Abstract

We compared WBC count greater than or equal to 15,000/cu mm (high WBC count). Wintrobe ESR greater than or equal to 30 mm/hr (high ESR), temperature greater than or equal to 40 degrees C, and positive slide tests for C-reactive protein (CRP) at a serum dilution of 1:50 in febrile, ambulatory children. The CRP test was performed with and without heat inactivation of serum. An excellent correlation was found between noninactivated and inactivated CRP test results.
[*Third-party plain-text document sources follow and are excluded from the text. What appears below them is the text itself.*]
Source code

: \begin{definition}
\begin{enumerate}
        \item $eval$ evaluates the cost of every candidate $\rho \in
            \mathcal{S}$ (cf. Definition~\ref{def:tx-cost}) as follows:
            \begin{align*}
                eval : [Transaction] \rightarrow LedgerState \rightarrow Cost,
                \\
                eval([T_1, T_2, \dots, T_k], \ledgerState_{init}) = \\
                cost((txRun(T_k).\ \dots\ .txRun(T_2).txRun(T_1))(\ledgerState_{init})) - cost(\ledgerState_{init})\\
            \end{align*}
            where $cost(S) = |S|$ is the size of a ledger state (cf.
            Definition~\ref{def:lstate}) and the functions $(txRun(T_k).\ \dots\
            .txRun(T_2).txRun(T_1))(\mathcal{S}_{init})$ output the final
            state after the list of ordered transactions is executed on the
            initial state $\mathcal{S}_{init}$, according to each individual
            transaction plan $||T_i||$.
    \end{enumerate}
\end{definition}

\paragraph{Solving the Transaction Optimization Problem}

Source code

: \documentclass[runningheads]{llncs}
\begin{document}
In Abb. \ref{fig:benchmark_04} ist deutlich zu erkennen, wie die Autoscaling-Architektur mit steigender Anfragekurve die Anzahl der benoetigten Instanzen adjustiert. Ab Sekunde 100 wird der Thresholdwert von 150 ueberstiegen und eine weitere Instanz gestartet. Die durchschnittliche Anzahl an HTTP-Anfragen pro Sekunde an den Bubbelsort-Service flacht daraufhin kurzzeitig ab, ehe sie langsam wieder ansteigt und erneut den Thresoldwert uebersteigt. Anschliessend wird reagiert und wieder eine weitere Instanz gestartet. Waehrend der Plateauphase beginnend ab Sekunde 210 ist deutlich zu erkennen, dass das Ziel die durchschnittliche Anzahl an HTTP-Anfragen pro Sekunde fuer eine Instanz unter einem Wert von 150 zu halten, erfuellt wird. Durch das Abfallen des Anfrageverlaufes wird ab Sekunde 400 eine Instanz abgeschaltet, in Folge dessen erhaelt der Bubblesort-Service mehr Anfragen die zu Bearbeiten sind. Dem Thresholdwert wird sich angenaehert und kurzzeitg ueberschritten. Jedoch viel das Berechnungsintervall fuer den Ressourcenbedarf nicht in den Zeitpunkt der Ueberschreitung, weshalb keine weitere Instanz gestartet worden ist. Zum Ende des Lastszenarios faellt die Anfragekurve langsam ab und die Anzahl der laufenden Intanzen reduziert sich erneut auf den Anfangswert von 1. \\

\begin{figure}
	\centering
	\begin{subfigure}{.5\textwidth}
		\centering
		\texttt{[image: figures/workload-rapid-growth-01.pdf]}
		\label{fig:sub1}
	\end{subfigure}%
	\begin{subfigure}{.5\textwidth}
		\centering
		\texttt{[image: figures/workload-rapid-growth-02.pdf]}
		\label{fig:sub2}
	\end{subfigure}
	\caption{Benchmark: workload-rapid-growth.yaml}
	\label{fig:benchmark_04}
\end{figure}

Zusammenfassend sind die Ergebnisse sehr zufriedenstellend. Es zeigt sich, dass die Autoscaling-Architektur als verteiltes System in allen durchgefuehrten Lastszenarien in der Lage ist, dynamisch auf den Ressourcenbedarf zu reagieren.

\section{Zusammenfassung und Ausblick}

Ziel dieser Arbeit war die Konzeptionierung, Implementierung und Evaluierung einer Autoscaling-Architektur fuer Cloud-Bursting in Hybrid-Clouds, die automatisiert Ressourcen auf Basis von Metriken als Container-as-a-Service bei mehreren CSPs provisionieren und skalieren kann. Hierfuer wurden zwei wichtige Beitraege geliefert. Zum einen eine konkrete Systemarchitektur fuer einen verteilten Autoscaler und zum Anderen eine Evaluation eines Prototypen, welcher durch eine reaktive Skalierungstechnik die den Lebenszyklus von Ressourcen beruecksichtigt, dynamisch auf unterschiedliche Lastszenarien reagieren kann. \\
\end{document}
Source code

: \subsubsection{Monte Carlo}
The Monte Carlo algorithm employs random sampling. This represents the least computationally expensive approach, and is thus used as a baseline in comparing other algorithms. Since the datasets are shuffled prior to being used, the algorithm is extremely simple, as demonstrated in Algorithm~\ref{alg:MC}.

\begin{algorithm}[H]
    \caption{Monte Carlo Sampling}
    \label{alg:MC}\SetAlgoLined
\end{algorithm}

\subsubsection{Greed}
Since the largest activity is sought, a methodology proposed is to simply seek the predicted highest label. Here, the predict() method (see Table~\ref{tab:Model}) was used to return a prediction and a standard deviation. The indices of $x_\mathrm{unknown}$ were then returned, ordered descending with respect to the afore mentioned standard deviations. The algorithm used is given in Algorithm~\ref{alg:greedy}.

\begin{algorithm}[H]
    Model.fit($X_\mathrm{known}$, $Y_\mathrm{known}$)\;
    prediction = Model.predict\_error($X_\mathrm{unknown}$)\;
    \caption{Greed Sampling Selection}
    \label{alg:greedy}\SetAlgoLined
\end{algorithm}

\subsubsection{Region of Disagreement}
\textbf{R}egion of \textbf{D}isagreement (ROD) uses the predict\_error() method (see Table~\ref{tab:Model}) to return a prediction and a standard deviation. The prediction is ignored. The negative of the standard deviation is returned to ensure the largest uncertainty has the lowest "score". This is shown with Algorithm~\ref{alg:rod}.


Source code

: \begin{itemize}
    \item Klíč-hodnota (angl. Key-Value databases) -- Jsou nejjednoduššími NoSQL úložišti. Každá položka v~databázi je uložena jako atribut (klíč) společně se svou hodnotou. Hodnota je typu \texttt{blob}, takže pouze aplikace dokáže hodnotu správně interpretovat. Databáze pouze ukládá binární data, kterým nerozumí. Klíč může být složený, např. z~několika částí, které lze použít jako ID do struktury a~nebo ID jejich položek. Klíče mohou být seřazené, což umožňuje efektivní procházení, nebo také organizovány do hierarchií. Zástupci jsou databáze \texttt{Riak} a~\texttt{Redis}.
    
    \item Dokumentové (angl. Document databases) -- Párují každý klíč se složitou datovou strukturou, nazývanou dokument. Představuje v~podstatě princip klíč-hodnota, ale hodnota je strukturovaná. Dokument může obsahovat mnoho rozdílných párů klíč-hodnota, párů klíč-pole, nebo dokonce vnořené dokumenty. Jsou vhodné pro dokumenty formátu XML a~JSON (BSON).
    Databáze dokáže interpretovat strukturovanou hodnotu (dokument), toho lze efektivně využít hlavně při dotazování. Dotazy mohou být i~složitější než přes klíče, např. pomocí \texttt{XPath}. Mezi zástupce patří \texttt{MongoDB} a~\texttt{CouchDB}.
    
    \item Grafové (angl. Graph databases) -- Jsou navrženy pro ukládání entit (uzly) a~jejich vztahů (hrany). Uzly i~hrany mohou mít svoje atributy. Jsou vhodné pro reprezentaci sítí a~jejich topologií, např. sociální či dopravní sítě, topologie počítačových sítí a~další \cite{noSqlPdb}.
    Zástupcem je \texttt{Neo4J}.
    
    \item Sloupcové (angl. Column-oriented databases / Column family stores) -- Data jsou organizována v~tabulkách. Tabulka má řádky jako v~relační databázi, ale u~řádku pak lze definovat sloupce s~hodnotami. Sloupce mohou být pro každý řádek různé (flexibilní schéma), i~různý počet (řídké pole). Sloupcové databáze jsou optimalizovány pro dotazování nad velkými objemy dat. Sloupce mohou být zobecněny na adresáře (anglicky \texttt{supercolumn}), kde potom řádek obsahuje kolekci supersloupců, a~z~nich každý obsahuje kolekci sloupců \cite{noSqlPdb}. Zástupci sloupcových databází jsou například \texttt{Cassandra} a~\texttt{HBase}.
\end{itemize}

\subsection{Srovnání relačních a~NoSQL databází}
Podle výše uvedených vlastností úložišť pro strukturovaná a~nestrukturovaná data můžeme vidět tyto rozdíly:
Since the noninactivated CRP test can be done quickly, its results would be readily available in an outpatient setting. High ESR demonstrated the best balance of specificity and sensitivity for bacteremia, pneumonia, and other possible or proved bacterial illnesses. A positive CRP test was highly specific for these diagnoses but less sensitive than an ERS greater than or equal to 30 mm/hr. Three combinations of acute-phase reactants, high WBC count and/or high ESR, high ESR and/or positive CRP test, and high WBC count and/or high ESR and/or positive CRP test performed as well as high ESR alone. Each was less specific but more sensitive than high ESR for possible or proved bacterial illnesses. The evaluation of an ambulatory, febrile child with acute-phase reactants should include at least determination of ESR.